::: EXTRACTED DATA

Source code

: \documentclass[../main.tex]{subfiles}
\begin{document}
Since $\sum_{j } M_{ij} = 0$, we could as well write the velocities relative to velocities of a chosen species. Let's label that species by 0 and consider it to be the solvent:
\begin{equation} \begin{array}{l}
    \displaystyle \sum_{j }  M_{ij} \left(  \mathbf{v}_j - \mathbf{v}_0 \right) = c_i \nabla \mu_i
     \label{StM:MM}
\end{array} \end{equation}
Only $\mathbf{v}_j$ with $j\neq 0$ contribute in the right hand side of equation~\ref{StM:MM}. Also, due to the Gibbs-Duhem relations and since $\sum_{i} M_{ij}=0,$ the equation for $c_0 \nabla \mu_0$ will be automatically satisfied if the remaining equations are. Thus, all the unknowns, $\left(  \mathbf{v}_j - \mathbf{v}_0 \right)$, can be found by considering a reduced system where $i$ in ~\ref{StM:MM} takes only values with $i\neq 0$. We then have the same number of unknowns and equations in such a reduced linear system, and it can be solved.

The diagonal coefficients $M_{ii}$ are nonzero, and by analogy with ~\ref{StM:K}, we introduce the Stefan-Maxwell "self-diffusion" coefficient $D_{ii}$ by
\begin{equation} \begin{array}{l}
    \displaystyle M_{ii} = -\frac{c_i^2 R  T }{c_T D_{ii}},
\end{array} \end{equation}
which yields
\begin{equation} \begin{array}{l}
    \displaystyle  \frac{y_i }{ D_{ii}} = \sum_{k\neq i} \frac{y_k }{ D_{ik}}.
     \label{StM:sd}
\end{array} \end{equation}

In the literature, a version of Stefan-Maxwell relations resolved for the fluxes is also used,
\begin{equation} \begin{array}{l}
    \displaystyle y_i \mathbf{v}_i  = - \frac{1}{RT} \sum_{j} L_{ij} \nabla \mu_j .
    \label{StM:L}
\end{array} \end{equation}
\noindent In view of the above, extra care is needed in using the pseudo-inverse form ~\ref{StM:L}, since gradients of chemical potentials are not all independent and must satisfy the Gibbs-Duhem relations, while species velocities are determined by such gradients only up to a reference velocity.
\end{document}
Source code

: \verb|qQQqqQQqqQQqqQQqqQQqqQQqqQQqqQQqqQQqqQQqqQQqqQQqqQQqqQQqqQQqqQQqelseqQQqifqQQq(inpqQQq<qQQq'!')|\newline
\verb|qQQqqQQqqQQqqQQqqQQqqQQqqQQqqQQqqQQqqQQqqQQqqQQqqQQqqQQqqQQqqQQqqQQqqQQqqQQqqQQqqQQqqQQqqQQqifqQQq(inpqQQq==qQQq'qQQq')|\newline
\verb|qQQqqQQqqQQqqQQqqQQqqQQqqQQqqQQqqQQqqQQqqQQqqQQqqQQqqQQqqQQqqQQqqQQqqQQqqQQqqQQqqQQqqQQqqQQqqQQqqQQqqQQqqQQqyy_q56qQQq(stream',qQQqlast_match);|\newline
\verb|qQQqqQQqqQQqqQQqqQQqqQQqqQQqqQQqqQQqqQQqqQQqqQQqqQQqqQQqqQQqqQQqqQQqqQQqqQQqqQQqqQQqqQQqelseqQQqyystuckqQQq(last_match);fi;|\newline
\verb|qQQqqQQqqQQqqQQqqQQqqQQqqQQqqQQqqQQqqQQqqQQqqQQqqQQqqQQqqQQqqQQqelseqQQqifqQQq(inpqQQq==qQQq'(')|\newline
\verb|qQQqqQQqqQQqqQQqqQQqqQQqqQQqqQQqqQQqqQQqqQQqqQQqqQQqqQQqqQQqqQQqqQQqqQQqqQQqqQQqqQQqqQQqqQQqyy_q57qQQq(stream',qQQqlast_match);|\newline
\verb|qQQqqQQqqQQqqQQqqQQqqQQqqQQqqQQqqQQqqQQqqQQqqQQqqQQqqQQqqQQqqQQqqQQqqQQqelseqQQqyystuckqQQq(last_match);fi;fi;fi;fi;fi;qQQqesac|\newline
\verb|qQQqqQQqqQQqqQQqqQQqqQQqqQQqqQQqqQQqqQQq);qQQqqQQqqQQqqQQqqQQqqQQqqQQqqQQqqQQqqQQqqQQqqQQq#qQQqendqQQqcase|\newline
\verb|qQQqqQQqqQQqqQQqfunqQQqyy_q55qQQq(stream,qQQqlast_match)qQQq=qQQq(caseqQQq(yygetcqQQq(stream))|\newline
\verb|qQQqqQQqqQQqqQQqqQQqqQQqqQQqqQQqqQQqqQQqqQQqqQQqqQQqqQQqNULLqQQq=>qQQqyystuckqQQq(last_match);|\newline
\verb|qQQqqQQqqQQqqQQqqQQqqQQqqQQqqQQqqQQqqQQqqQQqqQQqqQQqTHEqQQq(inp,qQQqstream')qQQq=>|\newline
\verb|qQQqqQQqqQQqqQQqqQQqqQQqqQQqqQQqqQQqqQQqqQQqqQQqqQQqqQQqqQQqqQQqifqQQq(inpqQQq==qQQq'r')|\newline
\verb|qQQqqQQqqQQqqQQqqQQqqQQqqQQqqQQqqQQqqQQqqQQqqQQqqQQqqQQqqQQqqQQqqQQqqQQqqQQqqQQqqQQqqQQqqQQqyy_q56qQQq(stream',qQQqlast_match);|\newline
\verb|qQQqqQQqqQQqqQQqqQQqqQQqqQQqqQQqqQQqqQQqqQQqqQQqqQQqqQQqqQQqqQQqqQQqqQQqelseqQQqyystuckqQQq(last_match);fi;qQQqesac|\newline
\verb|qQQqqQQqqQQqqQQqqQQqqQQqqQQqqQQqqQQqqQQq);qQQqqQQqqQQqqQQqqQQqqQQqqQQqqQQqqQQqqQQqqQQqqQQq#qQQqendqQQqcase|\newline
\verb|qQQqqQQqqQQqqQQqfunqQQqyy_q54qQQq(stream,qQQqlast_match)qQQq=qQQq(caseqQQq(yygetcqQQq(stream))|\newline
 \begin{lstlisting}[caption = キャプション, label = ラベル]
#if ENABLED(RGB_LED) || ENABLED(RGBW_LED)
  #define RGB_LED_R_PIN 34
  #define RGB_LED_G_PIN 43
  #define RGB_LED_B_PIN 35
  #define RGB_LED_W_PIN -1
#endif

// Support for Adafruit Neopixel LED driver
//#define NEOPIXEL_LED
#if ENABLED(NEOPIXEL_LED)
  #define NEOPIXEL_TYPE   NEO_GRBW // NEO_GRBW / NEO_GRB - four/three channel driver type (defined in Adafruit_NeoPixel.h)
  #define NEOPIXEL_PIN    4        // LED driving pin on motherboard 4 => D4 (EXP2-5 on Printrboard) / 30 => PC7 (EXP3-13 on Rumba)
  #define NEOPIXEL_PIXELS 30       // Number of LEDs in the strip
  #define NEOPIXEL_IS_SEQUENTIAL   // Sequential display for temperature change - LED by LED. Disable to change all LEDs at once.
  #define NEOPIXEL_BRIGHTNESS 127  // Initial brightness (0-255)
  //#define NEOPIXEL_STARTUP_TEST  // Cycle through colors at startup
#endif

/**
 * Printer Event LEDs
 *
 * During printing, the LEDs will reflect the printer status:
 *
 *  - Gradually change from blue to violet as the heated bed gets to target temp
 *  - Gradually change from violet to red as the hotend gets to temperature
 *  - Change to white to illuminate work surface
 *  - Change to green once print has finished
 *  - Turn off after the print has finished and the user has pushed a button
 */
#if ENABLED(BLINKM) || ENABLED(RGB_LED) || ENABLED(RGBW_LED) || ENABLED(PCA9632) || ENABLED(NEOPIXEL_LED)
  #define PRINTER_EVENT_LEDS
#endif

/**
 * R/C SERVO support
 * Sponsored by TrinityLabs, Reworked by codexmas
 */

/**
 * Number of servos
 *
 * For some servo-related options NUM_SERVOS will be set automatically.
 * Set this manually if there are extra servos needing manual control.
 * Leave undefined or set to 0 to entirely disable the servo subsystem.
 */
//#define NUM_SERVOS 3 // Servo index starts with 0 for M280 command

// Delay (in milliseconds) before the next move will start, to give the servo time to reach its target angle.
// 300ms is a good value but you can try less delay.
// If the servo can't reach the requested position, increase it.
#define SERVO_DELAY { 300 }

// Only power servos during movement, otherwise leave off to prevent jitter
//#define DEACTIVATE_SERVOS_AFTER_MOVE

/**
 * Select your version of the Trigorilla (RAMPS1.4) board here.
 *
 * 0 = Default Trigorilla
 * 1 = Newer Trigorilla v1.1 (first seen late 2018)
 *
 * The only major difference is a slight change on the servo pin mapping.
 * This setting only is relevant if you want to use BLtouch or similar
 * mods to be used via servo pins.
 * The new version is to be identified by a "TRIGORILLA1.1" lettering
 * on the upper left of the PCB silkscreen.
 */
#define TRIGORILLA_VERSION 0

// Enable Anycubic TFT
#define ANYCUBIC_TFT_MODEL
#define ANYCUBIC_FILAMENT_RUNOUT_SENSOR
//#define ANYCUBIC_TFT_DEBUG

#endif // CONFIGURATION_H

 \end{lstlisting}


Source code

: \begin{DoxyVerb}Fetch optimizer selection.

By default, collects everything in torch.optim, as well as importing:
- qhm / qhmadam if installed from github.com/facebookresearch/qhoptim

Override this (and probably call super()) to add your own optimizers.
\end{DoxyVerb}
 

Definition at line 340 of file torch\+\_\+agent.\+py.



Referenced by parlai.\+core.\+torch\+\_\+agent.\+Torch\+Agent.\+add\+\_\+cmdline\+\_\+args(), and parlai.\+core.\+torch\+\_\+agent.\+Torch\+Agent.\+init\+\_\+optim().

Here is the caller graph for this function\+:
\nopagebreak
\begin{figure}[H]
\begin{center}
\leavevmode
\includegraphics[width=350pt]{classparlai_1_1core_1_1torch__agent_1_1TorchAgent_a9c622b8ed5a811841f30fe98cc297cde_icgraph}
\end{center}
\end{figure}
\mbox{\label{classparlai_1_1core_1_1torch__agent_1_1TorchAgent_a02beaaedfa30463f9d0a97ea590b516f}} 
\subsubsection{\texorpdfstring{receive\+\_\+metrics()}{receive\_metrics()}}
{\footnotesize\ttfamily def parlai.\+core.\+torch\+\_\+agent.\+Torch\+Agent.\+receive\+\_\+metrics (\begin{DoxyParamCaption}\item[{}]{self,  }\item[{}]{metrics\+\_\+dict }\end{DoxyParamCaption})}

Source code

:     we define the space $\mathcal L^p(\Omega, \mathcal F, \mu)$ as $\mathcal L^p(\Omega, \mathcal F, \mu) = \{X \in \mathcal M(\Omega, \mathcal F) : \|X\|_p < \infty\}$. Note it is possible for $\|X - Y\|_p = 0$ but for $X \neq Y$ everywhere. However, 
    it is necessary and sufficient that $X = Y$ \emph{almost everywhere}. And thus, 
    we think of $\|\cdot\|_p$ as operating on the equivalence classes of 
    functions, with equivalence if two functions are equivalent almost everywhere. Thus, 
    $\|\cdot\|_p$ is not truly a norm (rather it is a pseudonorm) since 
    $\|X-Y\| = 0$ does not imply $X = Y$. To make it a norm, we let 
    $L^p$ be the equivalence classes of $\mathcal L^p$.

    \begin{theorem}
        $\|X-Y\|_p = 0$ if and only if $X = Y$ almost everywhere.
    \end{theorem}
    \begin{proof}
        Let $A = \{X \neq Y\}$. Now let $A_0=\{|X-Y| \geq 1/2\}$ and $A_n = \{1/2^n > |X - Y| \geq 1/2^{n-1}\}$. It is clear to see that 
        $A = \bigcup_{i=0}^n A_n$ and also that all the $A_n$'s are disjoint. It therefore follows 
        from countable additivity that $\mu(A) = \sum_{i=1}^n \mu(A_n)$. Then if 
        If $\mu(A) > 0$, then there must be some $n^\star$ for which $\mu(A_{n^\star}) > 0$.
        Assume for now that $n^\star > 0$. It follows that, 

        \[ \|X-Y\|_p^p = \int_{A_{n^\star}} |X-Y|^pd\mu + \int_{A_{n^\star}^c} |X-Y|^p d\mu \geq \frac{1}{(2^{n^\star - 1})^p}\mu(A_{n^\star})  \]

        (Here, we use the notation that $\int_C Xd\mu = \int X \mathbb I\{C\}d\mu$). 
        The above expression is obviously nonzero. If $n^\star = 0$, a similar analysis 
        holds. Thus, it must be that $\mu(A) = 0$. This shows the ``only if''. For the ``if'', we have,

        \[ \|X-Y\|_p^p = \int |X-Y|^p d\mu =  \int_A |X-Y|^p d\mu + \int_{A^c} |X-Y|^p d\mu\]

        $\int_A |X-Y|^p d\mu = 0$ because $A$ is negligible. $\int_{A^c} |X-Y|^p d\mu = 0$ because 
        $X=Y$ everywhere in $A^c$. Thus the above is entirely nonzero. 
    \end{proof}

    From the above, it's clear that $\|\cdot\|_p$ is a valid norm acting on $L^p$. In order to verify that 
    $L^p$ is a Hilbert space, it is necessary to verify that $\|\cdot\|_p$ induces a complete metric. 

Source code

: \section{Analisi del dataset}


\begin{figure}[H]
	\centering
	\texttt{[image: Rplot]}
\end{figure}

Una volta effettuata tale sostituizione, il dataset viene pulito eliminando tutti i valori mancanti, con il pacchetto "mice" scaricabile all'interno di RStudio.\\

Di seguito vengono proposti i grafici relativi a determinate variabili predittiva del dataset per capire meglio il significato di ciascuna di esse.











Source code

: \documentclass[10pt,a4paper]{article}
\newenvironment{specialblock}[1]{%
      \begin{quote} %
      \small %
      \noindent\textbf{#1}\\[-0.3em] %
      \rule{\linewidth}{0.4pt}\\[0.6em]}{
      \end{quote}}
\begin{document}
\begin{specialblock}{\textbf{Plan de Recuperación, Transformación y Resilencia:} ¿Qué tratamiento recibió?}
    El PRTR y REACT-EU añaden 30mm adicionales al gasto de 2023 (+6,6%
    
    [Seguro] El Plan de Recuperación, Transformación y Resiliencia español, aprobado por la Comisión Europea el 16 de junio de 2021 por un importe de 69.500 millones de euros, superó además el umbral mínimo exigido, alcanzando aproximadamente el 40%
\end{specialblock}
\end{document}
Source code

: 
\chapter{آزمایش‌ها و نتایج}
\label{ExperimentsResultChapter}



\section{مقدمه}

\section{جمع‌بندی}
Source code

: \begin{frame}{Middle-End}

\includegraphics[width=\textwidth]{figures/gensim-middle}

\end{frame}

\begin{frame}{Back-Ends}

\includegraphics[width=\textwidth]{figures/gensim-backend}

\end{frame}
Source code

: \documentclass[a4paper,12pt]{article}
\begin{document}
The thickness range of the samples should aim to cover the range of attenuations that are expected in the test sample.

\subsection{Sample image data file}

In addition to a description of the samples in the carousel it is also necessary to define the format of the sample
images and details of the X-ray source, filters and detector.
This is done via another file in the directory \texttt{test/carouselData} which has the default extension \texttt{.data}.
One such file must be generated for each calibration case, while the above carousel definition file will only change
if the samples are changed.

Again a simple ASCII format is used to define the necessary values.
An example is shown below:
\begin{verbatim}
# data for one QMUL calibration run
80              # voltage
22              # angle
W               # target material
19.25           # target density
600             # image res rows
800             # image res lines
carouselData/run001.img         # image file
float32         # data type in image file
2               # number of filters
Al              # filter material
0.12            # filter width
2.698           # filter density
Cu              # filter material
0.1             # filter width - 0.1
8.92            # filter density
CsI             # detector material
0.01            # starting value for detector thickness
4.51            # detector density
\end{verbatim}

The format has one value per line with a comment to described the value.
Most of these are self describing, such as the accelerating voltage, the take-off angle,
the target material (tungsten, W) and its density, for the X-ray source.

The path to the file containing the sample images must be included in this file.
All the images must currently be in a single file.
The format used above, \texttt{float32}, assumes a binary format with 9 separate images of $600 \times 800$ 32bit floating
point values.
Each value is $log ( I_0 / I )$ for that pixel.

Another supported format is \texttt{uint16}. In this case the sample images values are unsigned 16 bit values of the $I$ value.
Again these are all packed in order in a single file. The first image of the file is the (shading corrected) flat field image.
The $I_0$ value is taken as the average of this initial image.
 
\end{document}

::::::

• _TASK_: When the word "driver" shows up in a line of the entries, report that line.

• _EXPECTED ANSWER_:
// Support for Adafruit Neopixel LED driver
  #define NEOPIXEL_TYPE   NEO_GRBW // NEO_GRBW / NEO_GRB - four/three channel driver type (defined in Adafruit_NeoPixel.h)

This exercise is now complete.